**Task goal:**
Search the entries for the word "linked" and return every line where it is found.
►
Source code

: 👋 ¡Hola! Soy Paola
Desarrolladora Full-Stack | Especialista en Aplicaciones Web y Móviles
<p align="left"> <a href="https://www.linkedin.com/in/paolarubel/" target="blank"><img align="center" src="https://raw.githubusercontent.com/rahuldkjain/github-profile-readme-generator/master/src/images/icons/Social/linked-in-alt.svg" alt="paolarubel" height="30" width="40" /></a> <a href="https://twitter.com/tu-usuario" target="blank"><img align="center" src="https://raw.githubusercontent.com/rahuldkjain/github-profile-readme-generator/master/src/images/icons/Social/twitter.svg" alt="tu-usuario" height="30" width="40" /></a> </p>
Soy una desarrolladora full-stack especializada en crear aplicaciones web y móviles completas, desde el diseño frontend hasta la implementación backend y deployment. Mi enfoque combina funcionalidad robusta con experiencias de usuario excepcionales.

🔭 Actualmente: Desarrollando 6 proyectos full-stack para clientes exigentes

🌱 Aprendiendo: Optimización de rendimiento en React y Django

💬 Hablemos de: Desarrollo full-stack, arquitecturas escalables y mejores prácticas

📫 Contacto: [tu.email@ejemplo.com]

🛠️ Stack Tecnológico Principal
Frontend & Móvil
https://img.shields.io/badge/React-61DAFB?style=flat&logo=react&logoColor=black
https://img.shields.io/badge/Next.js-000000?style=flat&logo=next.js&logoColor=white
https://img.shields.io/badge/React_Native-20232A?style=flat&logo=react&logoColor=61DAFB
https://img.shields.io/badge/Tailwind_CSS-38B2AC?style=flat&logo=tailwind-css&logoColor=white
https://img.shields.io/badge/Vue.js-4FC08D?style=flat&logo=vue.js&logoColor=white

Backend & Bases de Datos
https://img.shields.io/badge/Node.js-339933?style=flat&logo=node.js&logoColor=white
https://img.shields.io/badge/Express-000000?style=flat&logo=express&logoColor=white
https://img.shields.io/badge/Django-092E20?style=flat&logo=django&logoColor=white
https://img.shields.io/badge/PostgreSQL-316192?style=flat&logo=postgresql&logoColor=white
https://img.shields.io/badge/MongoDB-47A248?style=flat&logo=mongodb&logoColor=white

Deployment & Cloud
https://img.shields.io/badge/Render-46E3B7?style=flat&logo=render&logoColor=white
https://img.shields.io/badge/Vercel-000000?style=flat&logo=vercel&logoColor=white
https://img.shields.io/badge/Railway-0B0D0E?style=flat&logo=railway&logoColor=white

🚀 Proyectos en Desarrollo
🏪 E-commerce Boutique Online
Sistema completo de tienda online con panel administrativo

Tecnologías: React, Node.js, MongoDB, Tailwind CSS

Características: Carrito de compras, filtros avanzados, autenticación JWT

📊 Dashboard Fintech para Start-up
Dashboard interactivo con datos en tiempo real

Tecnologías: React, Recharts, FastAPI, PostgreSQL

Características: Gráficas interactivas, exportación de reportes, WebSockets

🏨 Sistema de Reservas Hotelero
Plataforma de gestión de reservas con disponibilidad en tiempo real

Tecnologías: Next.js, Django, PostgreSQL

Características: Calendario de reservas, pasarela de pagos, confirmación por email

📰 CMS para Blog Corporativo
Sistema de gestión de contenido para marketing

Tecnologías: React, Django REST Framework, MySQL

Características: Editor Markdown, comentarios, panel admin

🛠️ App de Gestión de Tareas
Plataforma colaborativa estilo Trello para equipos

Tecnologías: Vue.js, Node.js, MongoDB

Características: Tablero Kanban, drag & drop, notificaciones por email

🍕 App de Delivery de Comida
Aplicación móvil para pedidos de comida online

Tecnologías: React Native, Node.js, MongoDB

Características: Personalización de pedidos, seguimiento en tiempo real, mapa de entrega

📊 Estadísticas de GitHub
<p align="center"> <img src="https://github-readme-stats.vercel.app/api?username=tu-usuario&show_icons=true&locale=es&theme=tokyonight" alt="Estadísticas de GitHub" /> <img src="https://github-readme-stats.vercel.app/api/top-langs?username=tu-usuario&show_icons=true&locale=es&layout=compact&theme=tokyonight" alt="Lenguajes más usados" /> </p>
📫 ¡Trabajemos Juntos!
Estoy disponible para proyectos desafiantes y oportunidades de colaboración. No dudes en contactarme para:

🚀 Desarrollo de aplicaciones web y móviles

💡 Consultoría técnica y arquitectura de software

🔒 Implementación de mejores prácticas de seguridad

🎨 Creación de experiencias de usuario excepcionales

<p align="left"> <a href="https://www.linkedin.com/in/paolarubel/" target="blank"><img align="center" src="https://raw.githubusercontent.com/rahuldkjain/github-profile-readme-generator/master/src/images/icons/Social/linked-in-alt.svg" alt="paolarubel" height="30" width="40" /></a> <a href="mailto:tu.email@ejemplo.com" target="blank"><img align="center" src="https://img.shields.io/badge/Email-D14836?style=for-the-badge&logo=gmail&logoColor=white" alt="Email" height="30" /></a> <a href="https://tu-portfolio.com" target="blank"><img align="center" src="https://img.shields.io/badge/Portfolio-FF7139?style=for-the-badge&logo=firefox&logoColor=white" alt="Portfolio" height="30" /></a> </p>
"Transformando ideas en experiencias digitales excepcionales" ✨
◄
►
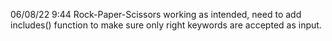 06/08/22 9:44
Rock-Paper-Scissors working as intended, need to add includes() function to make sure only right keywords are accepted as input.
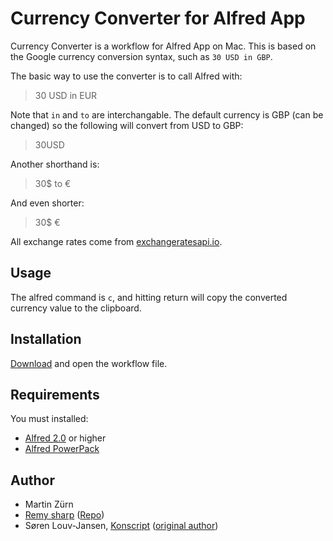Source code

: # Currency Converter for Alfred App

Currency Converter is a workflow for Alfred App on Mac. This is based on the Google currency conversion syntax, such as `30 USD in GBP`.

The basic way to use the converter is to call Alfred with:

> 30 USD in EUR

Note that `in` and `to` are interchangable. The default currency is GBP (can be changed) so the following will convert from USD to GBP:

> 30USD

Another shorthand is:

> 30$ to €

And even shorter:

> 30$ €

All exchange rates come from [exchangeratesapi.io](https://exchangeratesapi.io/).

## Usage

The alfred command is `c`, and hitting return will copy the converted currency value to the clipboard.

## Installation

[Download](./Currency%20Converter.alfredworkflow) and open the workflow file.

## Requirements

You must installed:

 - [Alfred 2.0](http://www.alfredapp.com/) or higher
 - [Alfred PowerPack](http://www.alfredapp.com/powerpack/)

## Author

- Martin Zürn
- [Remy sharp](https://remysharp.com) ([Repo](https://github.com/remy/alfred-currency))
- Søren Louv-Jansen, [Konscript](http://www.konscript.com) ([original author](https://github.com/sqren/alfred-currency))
◄
**Expected answer:**
<p align="left"> <a href="https://www.linkedin.com/in/paolarubel/" target="blank"><img align="center" src="https://raw.githubusercontent.com/rahuldkjain/github-profile-readme-generator/master/src/images/icons/Social/linked-in-alt.svg" alt="paolarubel" height="30" width="40" /></a> <a href="https://twitter.com/tu-usuario" target="blank"><img align="center" src="https://raw.githubusercontent.com/rahuldkjain/github-profile-readme-generator/master/src/images/icons/Social/twitter.svg" alt="tu-usuario" height="30" width="40" /></a> </p>
<p align="left"> <a href="https://www.linkedin.com/in/paolarubel/" target="blank"><img align="center" src="https://raw.githubusercontent.com/rahuldkjain/github-profile-readme-generator/master/src/images/icons/Social/linked-in-alt.svg" alt="paolarubel" height="30" width="40" /></a> <a href="mailto:tu.email@ejemplo.com" target="blank"><img align="center" src="https://img.shields.io/badge/Email-D14836?style=for-the-badge&logo=gmail&logoColor=white" alt="Email" height="30" /></a> <a href="https://tu-portfolio.com" target="blank"><img align="center" src="https://img.shields.io/badge/Portfolio-FF7139?style=for-the-badge&logo=firefox&logoColor=white" alt="Portfolio" height="30" /></a> </p>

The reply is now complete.